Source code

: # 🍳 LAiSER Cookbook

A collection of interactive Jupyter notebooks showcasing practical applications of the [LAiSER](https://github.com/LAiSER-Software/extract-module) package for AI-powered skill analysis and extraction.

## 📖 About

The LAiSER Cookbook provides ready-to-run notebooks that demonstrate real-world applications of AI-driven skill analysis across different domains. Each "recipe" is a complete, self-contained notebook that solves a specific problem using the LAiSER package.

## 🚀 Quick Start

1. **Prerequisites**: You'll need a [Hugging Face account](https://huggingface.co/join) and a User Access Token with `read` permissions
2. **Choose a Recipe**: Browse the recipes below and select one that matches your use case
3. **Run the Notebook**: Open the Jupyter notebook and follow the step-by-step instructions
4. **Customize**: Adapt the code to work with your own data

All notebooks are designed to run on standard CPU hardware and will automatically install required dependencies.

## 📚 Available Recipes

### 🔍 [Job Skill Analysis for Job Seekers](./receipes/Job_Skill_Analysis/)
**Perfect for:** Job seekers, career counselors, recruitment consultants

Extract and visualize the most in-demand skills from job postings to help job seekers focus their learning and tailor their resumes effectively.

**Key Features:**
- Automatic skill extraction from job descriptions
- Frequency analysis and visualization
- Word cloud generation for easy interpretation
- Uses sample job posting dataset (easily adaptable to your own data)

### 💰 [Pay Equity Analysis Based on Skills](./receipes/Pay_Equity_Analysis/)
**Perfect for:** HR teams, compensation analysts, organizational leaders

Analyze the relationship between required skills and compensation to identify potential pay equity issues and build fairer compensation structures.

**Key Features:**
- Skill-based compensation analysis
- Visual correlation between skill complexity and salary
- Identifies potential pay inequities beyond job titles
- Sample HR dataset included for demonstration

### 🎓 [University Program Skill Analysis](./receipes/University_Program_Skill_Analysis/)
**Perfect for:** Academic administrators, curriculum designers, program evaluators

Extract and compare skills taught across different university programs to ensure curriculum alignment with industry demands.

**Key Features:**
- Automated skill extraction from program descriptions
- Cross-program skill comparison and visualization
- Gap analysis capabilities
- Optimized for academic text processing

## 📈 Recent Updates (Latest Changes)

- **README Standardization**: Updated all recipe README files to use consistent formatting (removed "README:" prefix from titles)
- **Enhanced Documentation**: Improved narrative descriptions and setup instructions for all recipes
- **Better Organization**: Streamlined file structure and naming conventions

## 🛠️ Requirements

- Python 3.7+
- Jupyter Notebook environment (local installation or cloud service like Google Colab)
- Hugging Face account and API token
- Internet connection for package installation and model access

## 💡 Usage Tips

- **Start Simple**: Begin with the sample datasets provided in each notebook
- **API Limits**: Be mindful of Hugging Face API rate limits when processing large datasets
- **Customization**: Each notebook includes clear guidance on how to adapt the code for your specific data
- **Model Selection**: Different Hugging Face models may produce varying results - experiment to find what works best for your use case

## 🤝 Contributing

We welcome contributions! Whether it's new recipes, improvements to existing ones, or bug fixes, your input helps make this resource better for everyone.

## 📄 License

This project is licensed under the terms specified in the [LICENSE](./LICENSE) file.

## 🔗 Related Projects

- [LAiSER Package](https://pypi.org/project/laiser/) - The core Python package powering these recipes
..............................
● **Problem description**
Find how many lines of the entries include the word "extraction". The number is the entire reply.

● **Expected output**
3